Mike McConnell defends the administration's FISA bill in today's Post. He addresses the retroactive immunity issue and states that providing retroactive immunity is crucial to terrorist surveillance. I don't buy it. Why would a private company refuse to assist in legal surveillance now because they'll get in trouble for illegal surveillance that has already happened? You'd think that the telcos would accept the past and move on. After all, if they're all doing things according to the law now, why would retroactive immunity matter?
Unless, of course, the current surveillance that McConnell is asking the telcos to help out with is illegal.
The only message that retroactive immunity sends to the telcos is that they can break the law with impunity and expect Congress to bail them out whenever they do. If your current activity is legal, retroactive immunity means nothing to you. But if the spies are asking you to break the law, wouldn't you want a guarantee that what you're doing is going to be forgiven by Congress?

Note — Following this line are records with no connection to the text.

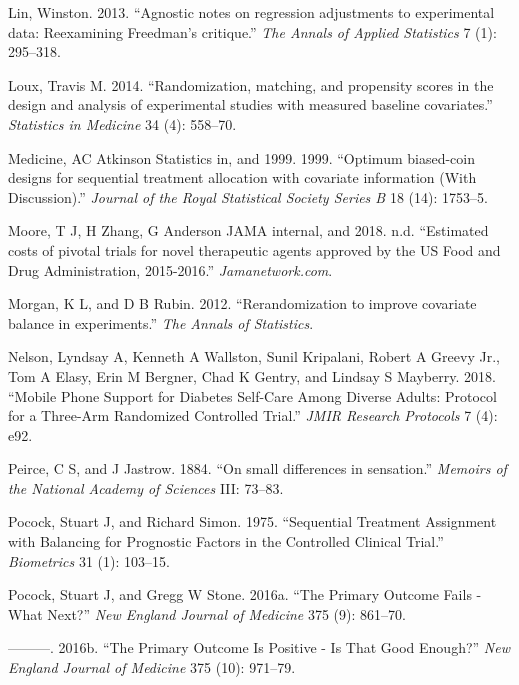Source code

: \documentclass[12pt,oneside]{book}
\newlength{\li}\setlength{\li}{14.48pt}
\newlength{\di}\setlength{\di}{-3.5mm}
\theoremstyle{definition}
\theoremstyle{definition}
\theoremstyle{definition}
\theoremstyle{remark}
\begin{document}
\leavevmode\hypertarget{ref-Lin:2013jh}{}%
Lin, Winston. 2013. ``Agnostic notes on regression adjustments to
experimental data: Reexamining Freedman's critique.'' \emph{The Annals
of Applied Statistics} 7 (1): 295--318.

\leavevmode\hypertarget{ref-Loux:2014bu}{}%
Loux, Travis M. 2014. ``Randomization, matching, and propensity scores
in the design and analysis of experimental studies with measured
baseline covariates.'' \emph{Statistics in Medicine} 34 (4): 558--70.

\leavevmode\hypertarget{ref-Atkinson:1999hq}{}%
Medicine, AC Atkinson Statistics in, and 1999. 1999. ``Optimum
biased-coin designs for sequential treatment allocation with covariate
information (With Discussion).'' \emph{Journal of the Royal Statistical
Society Series B} 18 (14): 1753--5.

\leavevmode\hypertarget{ref-Moore:wc}{}%
Moore, T J, H Zhang, G Anderson JAMA internal, and 2018. n.d.
``Estimated costs of pivotal trials for novel therapeutic agents
approved by the US Food and Drug Administration, 2015-2016.''
\emph{Jamanetwork.com}.

\leavevmode\hypertarget{ref-Morgan:2012iq}{}%
Morgan, K L, and D B Rubin. 2012. ``Rerandomization to improve covariate
balance in experiments.'' \emph{The Annals of Statistics}.

\leavevmode\hypertarget{ref-Nelson:2018bw}{}%
Nelson, Lyndsay A, Kenneth A Wallston, Sunil Kripalani, Robert A Greevy
Jr., Tom A Elasy, Erin M Bergner, Chad K Gentry, and Lindsay S Mayberry.
2018. ``Mobile Phone Support for Diabetes Self-Care Among Diverse
Adults: Protocol for a Three-Arm Randomized Controlled Trial.''
\emph{JMIR Research Protocols} 7 (4): e92.

\leavevmode\hypertarget{ref-Peirce:1884wra}{}%
Peirce, C S, and J Jastrow. 1884. ``On small differences in sensation.''
\emph{Memoirs of the National Academy of Sciences} III: 73--83.

\leavevmode\hypertarget{ref-Pocock:1975wd}{}%
Pocock, Stuart J, and Richard Simon. 1975. ``Sequential Treatment
Assignment with Balancing for Prognostic Factors in the Controlled
Clinical Trial.'' \emph{Biometrics} 31 (1): 103--15.

\leavevmode\hypertarget{ref-Pocock:2016ey}{}%
Pocock, Stuart J, and Gregg W Stone. 2016a. ``The Primary Outcome Fails
- What Next?'' \emph{New England Journal of Medicine} 375 (9): 861--70.

\leavevmode\hypertarget{ref-Pocock:2016ca}{}%
---------. 2016b. ``The Primary Outcome Is Positive - Is That Good
Enough?'' \emph{New England Journal of Medicine} 375 (10): 971--79.
\end{document}
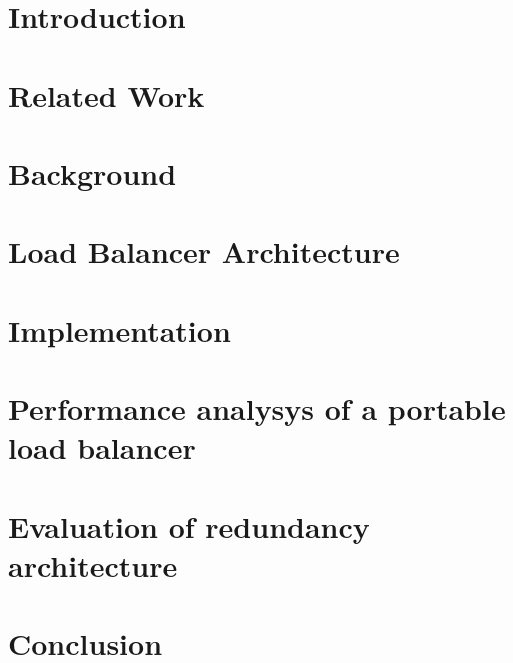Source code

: 
\chapter{Introduction}\label{chapter:introduction}
\graphicspath{{Manuscript/}}


\chapter{Related Work}\label{chapter:related}
\graphicspath{{Manuscript/}}


\chapter{Background}\label{chapter:background}
\graphicspath{{Manuscript/}}


\chapter{Load Balancer Architecture}\label{chapter:architecture}
\graphicspath{{Manuscript/}}


\chapter{Implementation}\label{chapter:implemetation}
\graphicspath{{Manuscript/}}


\chapter{Performance analysys of a portable load balancer}\label{chapter:evaluation}
\graphicspath{{Manuscript/}}


\chapter{Evaluation of redundancy architecture}\label{chapter:evaluation}
\graphicspath{{Manuscript/}}


\chapter{Conclusion}\label{chapter:conclusion}
\graphicspath{{Manuscript/}}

And wouldn't you be a little hesitant to engage in more illegal activity if Congress is reluctant to forgive your past indiscretions?
It's clear that the spies want to engage in illegal surveillance, and that they believe that they have to do so to do their job. So why does effective surveillance require illegal activity? What objectives can be accomplished by illegal activity that can't be accomplished legally, and are these objectives worth a revision of the law? To my knowledge, no supporter of intelligence law revision, McConnell included, has sufficiently answered this question yet. They should at least attempt to do so.